- _Task to complete_:
Report every line of the data where the string "change" appears.

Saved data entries
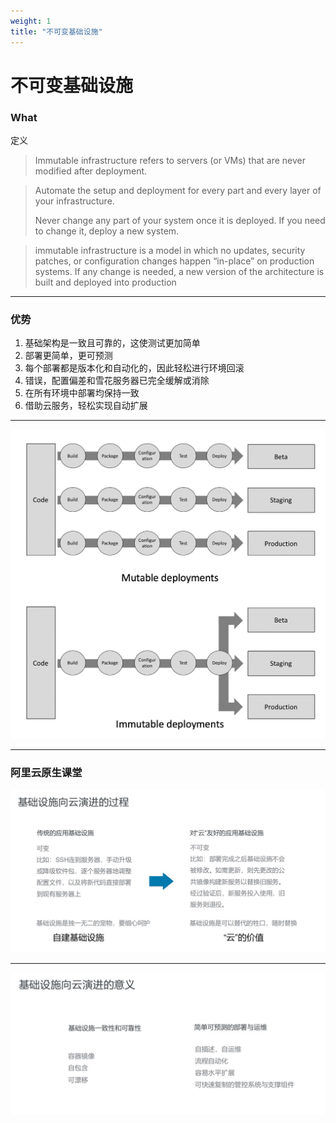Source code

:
 ```yaml
---
weight: 1
title: "不可变基础设施"
---
```


# 不可变基础设施

### What

定义

> Immutable infrastructure refers to servers (or VMs) that are never modified after deployment.

> Automate the setup and deployment for every part and every layer of your infrastructure.
>
> Never change any part of your system once it is deployed. If you need to change it, deploy a new system.

> immutable infrastructure is a model in which no updates, security patches, or configuration changes happen “in-place” on production systems. If any change is needed, a new version of the architecture is built and deployed into production

***

### 优势

1. 基础架构是一致且可靠的，这使测试更加简单
2. 部署更简单，更可预测
3. 每个部署都是版本化和自动化的，因此轻松进行环境回滚
4. 错误，配置偏差和雪花服务器已完全缓解或消除
5. 在所有环境中部署均保持一致
6. 借助云服务，轻松实现自动扩展

***

![](deployments.png)

***

### 阿里云原生课堂

![](process.jpg)

***

![](significance.jpg)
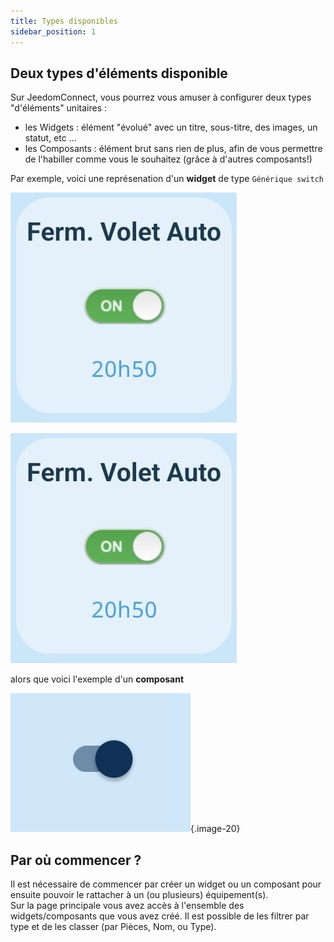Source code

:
 ```yaml
---
title: Types disponibles
sidebar_position: 1
---
```


## Deux types d'éléments disponible

Sur JeedomConnect, vous pourrez vous amuser à configurer deux types "d'éléments" unitaires :

- les Widgets : élément "évolué" avec un titre, sous-titre, des images, un statut, etc ...
- les Composants : élément brut sans rien de plus, afin de vous permettre de l'habiller comme vous le souhaitez (grâce à d'autres composants!)

Par exemple, voici une représenation d'un **widget** de type `Générique switch`  
<!-- <img alt="ex_widget" src="/img/ex_widget.jpg" width="20%;" />   -->
![Exemple widget](/img/ex_widget.jpg)

<img src="/img/ex_widget.jpg" className="image-20 image-centered" />

alors que voici l'exemple d'un **composant**  
<!-- <img alt="ex_composant" src="/img/ex_composant.jpg" width="20%;" />   -->
![Exemple composant](/img/ex_composant.jpg){.image-20}

## Par où commencer ?

Il est nécessaire de commencer par créer un widget ou un composant pour ensuite pouvoir le rattacher à un (ou plusieurs) équipement(s).  
Sur la page principale vous avez accès à l'ensemble des widgets/composants que vous avez créé. Il est possible de les filtrer par type et de les classer (par Pièces, Nom, ou Type).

- _Exercise solution_:
> Never change any part of your system once it is deployed. If you need to change it, deploy a new system.
> immutable infrastructure is a model in which no updates, security patches, or configuration changes happen “in-place” on production systems. If any change is needed, a new version of the architecture is built and deployed into production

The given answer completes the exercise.